— RECORD SET —
_____
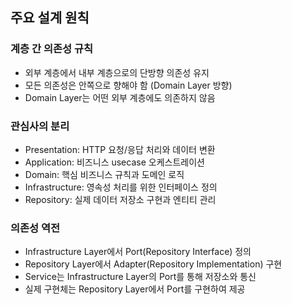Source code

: ## 주요 설계 원칙

### 계층 간 의존성 규칙
- 외부 계층에서 내부 계층으로의 단방향 의존성 유지
- 모든 의존성은 안쪽으로 향해야 함 (Domain Layer 방향)
- Domain Layer는 어떤 외부 계층에도 의존하지 않음

### 관심사의 분리
- Presentation: HTTP 요청/응답 처리와 데이터 변환
- Application: 비즈니스 usecase 오케스트레이션
- Domain: 핵심 비즈니스 규칙과 도메인 로직
- Infrastructure: 영속성 처리를 위한 인터페이스 정의
- Repository: 실제 데이터 저장소 구현과 엔티티 관리

### 의존성 역전
- Infrastructure Layer에서 Port(Repository Interface) 정의
- Repository Layer에서 Adapter(Repository Implementation) 구현
- Service는 Infrastructure Layer의 Port를 통해 저장소와 통신
- 실제 구현체는 Repository Layer에서 Port를 구현하여 제공

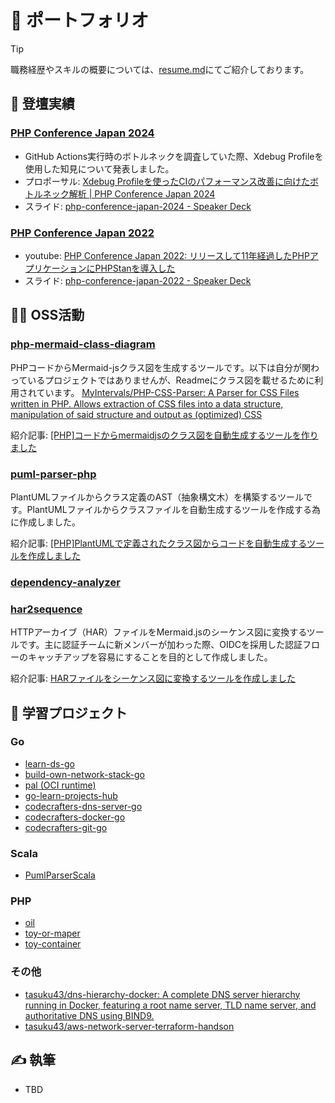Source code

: # 📁 ポートフォリオ

> [!TIP]  
> 職務経歴やスキルの概要については、[resume.md](./resume.md)にてご紹介しております。

## 🎤 登壇実績
### [PHP Conference Japan 2024](https://phpcon.php.gr.jp/2024/)

- GitHub Actions実行時のボトルネックを調査していた際、Xdebug Profileを使用した知見について発表しました。
- プロポーサル: [Xdebug Profileを使ったCIのパフォーマンス改善に向けたボトルネック解析  | PHP Conference Japan 2024](https://fortee.jp/phpcon-2024/proposal/84949218-e55f-4f0e-9598-27359a395ed4)
- スライド: [php-conference-japan-2024 - Speaker Deck](https://speakerdeck.com/tasuku43/php-conference-japan-2024)

### [PHP Conference Japan 2022](https://phpcon.php.gr.jp/2022/)

- youtube: [PHP Conference Japan 2022: リリースして11年経過したPHPアプリケーションにPHPStanを導入した](https://www.youtube.com/watch?v=NTw0gxIAYNw)
- スライド: [php-conference-japan-2022 - Speaker Deck](https://speakerdeck.com/tasuku43/php-conference-japan-2022)

## 👨‍💻 OSS活動

### [php-mermaid-class-diagram](https://github.com/tasuku43/php-mermaid-class-diagram)

PHPコードからMermaid-jsクラス図を生成するツールです。以下は自分が関わっているプロジェクトではありませんが、Readmeにクラス図を載せるために利用されています。
[MyIntervals/PHP-CSS-Parser: A Parser for CSS Files written in PHP. Allows extraction of CSS files into a data structure, manipulation of said structure and output as (optimized) CSS](https://github.com/MyIntervals/PHP-CSS-Parser)

紹介記事: [[PHP]コードからmermaidjsのクラス図を自動生成するツールを作りました](https://zenn.dev/tasteck/articles/41e0fbd5f6888f)

### [puml-parser-php](https://github.com/tasuku43/puml-parser-php)

PlantUMLファイルからクラス定義のAST（抽象構文木）を構築するツールです。PlantUMLファイルからクラスファイルを自動生成するツールを作成する為に作成しました。

紹介記事: [[PHP]PlantUMLで定義されたクラス図からコードを自動生成するツールを作成しました](https://zenn.dev/tasteck/articles/e81cd61339dc69)

### [dependency-analyzer](https://github.com/tasuku43/dependency-analyzer)

### [har2sequence](https://github.com/tasuku43/har2sequence)

HTTPアーカイブ（HAR）ファイルをMermaid.jsのシーケンス図に変換するツールです。主に認証チームに新メンバーが加わった際、OIDCを採用した認証フローのキャッチアップを容易にすることを目的として作成しました。

紹介記事: [HARファイルをシーケンス図に変換するツールを作成しました](https://zenn.dev/tasteck/articles/cf8ee8a532ebaa)


## 🔎 学習プロジェクト

### Go
- [learn-ds-go](https://github.com/tasuku43/learn-ds-go)
- [build-own-network-stack-go](https://github.com/tasuku43/build-own-network-stack-go)
- [pal (OCI runtime)](https://github.com/tasuku43/pal)
- [go-learn-projects-hub](https://github.com/tasuku43/go-learn-projects-hub)
- [codecrafters-dns-server-go](https://github.com/tasuku43/codecrafters-dns-server-go)
- [codecrafters-docker-go](https://github.com/tasuku43/codecrafters-docker-go)
- [codecrafters-git-go](https://github.com/tasuku43/codecrafters-git-go)

### Scala
- [PumlParserScala](https://github.com/tasuku43/PumlParserScala)

### PHP
- [oil](https://github.com/tasuku43/oil)
- [toy-or-maper](https://github.com/tasuku43/toy-or-maper)
- [toy-container](https://github.com/tasuku43/toy-container)

### その他
- [tasuku43/dns-hierarchy-docker: A complete DNS server hierarchy running in Docker, featuring a root name server, TLD name server, and authoritative DNS using BIND9.](https://github.com/tasuku43/dns-hierarchy-docker)
- [tasuku43/aws-network-server-terraform-handson](https://github.com/tasuku43/aws-network-server-terraform-handson)

## ✍️ 執筆
- TBD
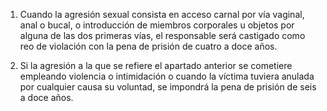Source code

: 1. Cuando la agresión sexual consista en acceso carnal por vía vaginal, anal o bucal, o introducción de miembros corporales u objetos por alguna de las dos primeras vías, el responsable será castigado como reo de violación con la pena de prisión de cuatro a doce años.

2. Si la agresión a la que se refiere el apartado anterior se cometiere empleando violencia o intimidación o cuando la víctima tuviera anulada por cualquier causa su voluntad, se impondrá la pena de prisión de seis a doce años.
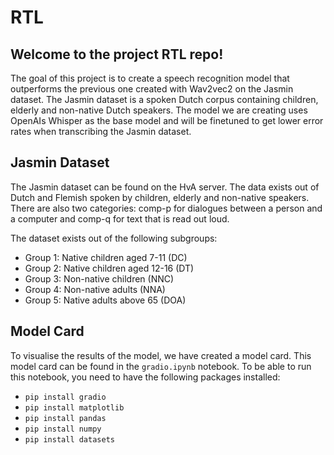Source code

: # RTL

## Welcome to the project RTL repo!

The goal of this project is to create a speech recognition model that outperforms the previous one created with Wav2vec2 on the Jasmin dataset. The Jasmin dataset is a spoken Dutch corpus containing children, elderly and non-native Dutch speakers. The model we are creating uses OpenAIs Whisper as the base model and will be finetuned to get lower error rates when transcribing the Jasmin dataset.

## Jasmin Dataset
The Jasmin dataset can be found on the HvA server. The data exists out of Dutch and Flemish spoken by children, elderly and non-native speakers. There are also two categories: comp-p for dialogues between a person and a computer and comp-q for text that is read out loud.

The dataset exists out of the following subgroups:
* Group 1: Native children aged 7-11 (DC)
* Group 2: Native children aged 12-16 (DT)
* Group 3: Non-native children (NNC)
* Group 4: Non-native adults (NNA)
* Group 5: Native adults above 65 (DOA)

## Model Card
To visualise the results of the model, we have created a model card. This model card can be found in the `gradio.ipynb` notebook. To be able to run this notebook, you need to have the following packages installed:
* `pip install gradio`
* `pip install matplotlib`
* `pip install pandas`
* `pip install numpy`
* `pip install datasets`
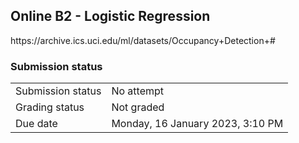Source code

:<h2>Online B2 - Logistic Regression</h2>https://archive.ics.uci.edu/ml/datasets/Occupancy+Detection+#

<h3>Submission status</h3><table>
<tbody><tr>
<td>Submission status</td>
<td>No attempt</td>
</tr>
<tr>
<td>Grading status</td>
<td>Not graded</td>
</tr>
<tr>
<td>Due date</td>
<td>Monday, 16 January 2023, 3:10 PM</td>
</tr>

</tbody>
</table>



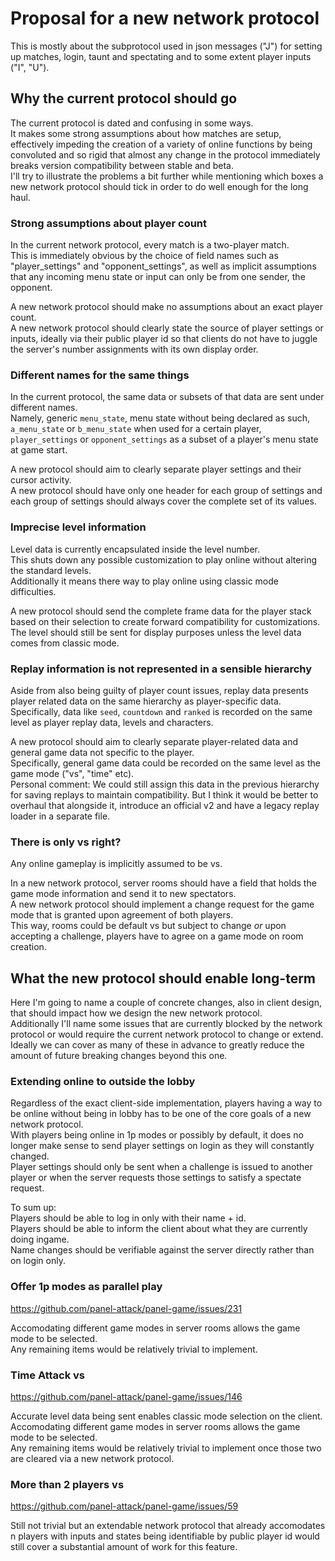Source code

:# Proposal for a new network protocol

This is mostly about the subprotocol used in json messages ("J") for setting up matches, login, taunt and spectating and to some extent player inputs ("I", "U").  

## Why the current protocol should go

The current protocol is dated and confusing in some ways.  
It makes some strong assumptions about how matches are setup, effectively impeding the creation of a variety of online functions by being convoluted and so rigid that almost any change in the protocol immediately breaks version compatibility between stable and beta.  
I'll try to illustrate the problems a bit further while mentioning which boxes a new network protocol should tick in order to do well enough for the long haul.  

### Strong assumptions about player count

In the current network protocol, every match is a two-player match.  
This is immediately obvious by the choice of field names such as "player_settings" and "opponent_settings", as well as implicit assumptions that any incoming menu state or input can only be from one sender, the opponent.  

A new network protocol should make no assumptions about an exact player count.  
A new network protocol should clearly state the source of player settings or inputs, ideally via their public player id so that clients do not have to juggle the server's number assignments with its own display order.

### Different names for the same things

In the current protocol, the same data or subsets of that data are sent under different names.  
Namely, generic `menu_state`, menu state without being declared as such, `a_menu_state` or `b_menu_state` when used for a certain player, `player_settings` or `opponent_settings` as a subset of a player's menu state at game start.  

A new protocol should aim to clearly separate player settings and their cursor activity.  
A new protocol should have only one header for each group of settings and each group of settings should always cover the complete set of its values.  

### Imprecise level information 

Level data is currently encapsulated inside the level number.  
This shuts down any possible customization to play online without altering the standard levels.  
Additionally it means there way to play online using classic mode difficulties.  

A new protocol should send the complete frame data for the player stack based on their selection to create forward compatibility for customizations. The level should still be sent for display purposes unless the level data comes from classic mode.

### Replay information is not represented in a sensible hierarchy

Aside from also being guilty of player count issues, replay data presents player related data on the same hierarchy as player-specific data.  
Specifically, data like `seed`, `countdown` and `ranked` is recorded on the same level as player replay data, levels and characters.

A new protocol should aim to clearly separate player-related data and general game data not specific to the player.  
Specifically, general game data could be recorded on the same level as the game mode ("vs", "time" etc).  
Personal comment: We could still assign this data in the previous hierarchy for saving replays to maintain compatibility. But I think it would be better to overhaul that alongside it, introduce an official v2 and have a legacy replay loader in a separate file.

### There is only vs right?

Any online gameplay is implicitly assumed to be vs.  

In a new network protocol, server rooms should have a field that holds the game mode information and send it to new spectators.  
A new network protocol should implement a change request for the game mode that is granted upon agreement of both players.  
This way, rooms could be default vs but subject to change *or* upon accepting a challenge, players have to agree on a game mode on room creation.


## What the new protocol should enable long-term

Here I'm going to name a couple of concrete changes, also in client design, that should impact how we design the new network protocol.  
Additionally I'll name some issues that are currently blocked by the network protocol or would require the current network protocol to change or extend. Ideally we can cover as many of these in advance to greatly reduce the amount of future breaking changes beyond this one.

### Extending online to outside the lobby

Regardless of the exact client-side implementation, players having a way to be online without being in lobby has to be one of the core goals of a new network protocol.  
With players being online in 1p modes or possibly by default, it does no longer make sense to send player settings on login as they will constantly changed.  
Player settings should only be sent when a challenge is issued to another player or when the server requests those settings to satisfy a spectate request.  

To sum up:  
Players should be able to log in only with their name + id.  
Players should be able to inform the client about what they are currently doing ingame.  
Name changes should be verifiable against the server directly rather than on login only.

### Offer 1p modes as parallel play

https://github.com/panel-attack/panel-game/issues/231  

Accomodating different game modes in server rooms allows the game mode to be selected.  
Any remaining items would be relatively trivial to implement.

### Time Attack vs

https://github.com/panel-attack/panel-game/issues/146  

Accurate level data being sent enables classic mode selection on the client.  
Accomodating different game modes in server rooms allows the game mode to be selected.  
Any remaining items would be relatively trivial to implement once those two are cleared via a new network protocol.

### More than 2 players vs

https://github.com/panel-attack/panel-game/issues/59  

Still not trivial but an extendable network protocol that already accomodates n players with inputs and states being identifiable by public player id would still cover a substantial amount of work for this feature.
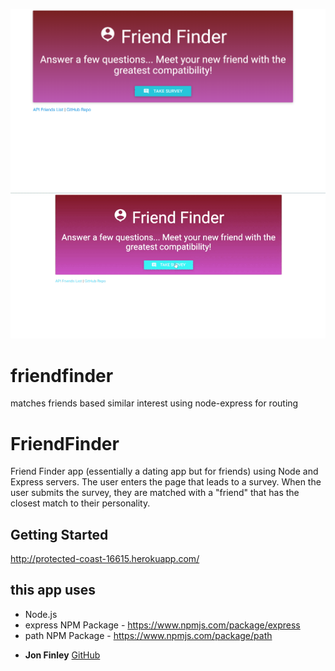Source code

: ![Screen shot](app/public/images/SS1.png)
![Screen shot 2](app/public/images/SS3.gif)

# friendfinder
matches friends based similar interest using node-express for routing

# FriendFinder

Friend Finder app (essentially a dating app but for friends) using Node and Express servers. The user enters the page that leads to a survey. When the user submits the survey, they are matched with a "friend" that has the closest match to their personality.

## Getting Started
http://protected-coast-16615.herokuapp.com/






## this app uses
- Node.js
- express NPM Package - https://www.npmjs.com/package/express
- path NPM Package - https://www.npmjs.com/package/path



* **Jon Finley**  [GitHub](hub.com/JonFinley211)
_____
— REQUIRED ACTION —
Reproduce exactly, and only, the part of the listing above that begins at the line with "This shuts down" and goes on through the line with "Specifically, general game".

— RESPONSE BELOW —
This shuts down any possible customization to play online without altering the standard levels.  
Additionally it means there way to play online using classic mode difficulties.  

A new protocol should send the complete frame data for the player stack based on their selection to create forward compatibility for customizations. The level should still be sent for display purposes unless the level data comes from classic mode.

### Replay information is not represented in a sensible hierarchy

Aside from also being guilty of player count issues, replay data presents player related data on the same hierarchy as player-specific data.  
Specifically, data like `seed`, `countdown` and `ranked` is recorded on the same level as player replay data, levels and characters.

A new protocol should aim to clearly separate player-related data and general game data not specific to the player.  
Specifically, general game data could be recorded on the same level as the game mode ("vs", "time" etc).  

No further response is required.